> **Work instruction**:
Your task is to repeat exactly the lines below between the line holding "- recognise characters" and the line holding "### 💼 Projects", inclusive, and only those.

=== Begin Enclosure ===

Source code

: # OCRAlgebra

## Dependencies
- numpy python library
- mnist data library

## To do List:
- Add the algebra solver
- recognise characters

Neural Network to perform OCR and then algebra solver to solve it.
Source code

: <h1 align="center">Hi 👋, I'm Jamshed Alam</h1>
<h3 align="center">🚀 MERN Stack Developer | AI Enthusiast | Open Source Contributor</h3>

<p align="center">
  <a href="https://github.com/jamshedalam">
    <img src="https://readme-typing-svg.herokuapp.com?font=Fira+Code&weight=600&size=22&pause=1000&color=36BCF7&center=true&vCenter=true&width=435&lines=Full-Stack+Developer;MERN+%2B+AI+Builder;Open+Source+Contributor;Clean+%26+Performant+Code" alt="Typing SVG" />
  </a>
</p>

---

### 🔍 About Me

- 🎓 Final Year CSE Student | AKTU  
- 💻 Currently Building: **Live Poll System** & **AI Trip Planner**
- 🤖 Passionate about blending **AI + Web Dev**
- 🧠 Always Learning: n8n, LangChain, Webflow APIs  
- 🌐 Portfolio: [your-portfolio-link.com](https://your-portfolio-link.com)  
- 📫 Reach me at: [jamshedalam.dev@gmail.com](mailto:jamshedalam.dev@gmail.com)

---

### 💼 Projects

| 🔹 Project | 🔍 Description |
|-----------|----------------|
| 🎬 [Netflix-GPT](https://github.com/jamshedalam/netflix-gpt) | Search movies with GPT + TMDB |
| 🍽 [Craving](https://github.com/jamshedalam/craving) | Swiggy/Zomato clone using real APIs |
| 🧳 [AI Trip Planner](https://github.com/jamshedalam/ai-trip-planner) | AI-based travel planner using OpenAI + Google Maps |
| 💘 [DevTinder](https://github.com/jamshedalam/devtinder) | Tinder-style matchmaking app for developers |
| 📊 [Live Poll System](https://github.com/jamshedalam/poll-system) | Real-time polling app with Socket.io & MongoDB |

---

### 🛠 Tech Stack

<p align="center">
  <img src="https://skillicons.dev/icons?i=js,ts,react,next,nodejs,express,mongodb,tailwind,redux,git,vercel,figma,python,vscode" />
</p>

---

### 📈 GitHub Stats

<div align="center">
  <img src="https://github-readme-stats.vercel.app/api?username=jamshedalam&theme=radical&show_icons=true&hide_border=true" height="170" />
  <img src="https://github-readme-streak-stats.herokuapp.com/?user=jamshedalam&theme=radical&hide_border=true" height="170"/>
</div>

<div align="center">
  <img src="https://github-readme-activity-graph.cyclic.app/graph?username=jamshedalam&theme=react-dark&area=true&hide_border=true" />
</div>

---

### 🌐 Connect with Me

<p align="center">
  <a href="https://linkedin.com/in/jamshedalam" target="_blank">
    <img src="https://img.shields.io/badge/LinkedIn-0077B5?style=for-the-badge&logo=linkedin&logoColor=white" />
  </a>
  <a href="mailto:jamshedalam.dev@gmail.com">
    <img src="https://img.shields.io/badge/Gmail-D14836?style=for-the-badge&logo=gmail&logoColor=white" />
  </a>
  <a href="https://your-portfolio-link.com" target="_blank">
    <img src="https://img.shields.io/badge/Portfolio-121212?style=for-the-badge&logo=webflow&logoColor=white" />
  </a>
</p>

=== End Enclosure ===

> **Answer space**:
- recognise characters

Neural Network to perform OCR and then algebra solver to solve it.
Source code

: <h1 align="center">Hi 👋, I'm Jamshed Alam</h1>
<h3 align="center">🚀 MERN Stack Developer | AI Enthusiast | Open Source Contributor</h3>

<p align="center">
  <a href="https://github.com/jamshedalam">
    <img src="https://readme-typing-svg.herokuapp.com?font=Fira+Code&weight=600&size=22&pause=1000&color=36BCF7&center=true&vCenter=true&width=435&lines=Full-Stack+Developer;MERN+%2B+AI+Builder;Open+Source+Contributor;Clean+%26+Performant+Code" alt="Typing SVG" />
  </a>
</p>

---

### 🔍 About Me

- 🎓 Final Year CSE Student | AKTU  
- 💻 Currently Building: **Live Poll System** & **AI Trip Planner**
- 🤖 Passionate about blending **AI + Web Dev**
- 🧠 Always Learning: n8n, LangChain, Webflow APIs  
- 🌐 Portfolio: [your-portfolio-link.com](https://your-portfolio-link.com)  
- 📫 Reach me at: [jamshedalam.dev@gmail.com](mailto:jamshedalam.dev@gmail.com)

---

### 💼 Projects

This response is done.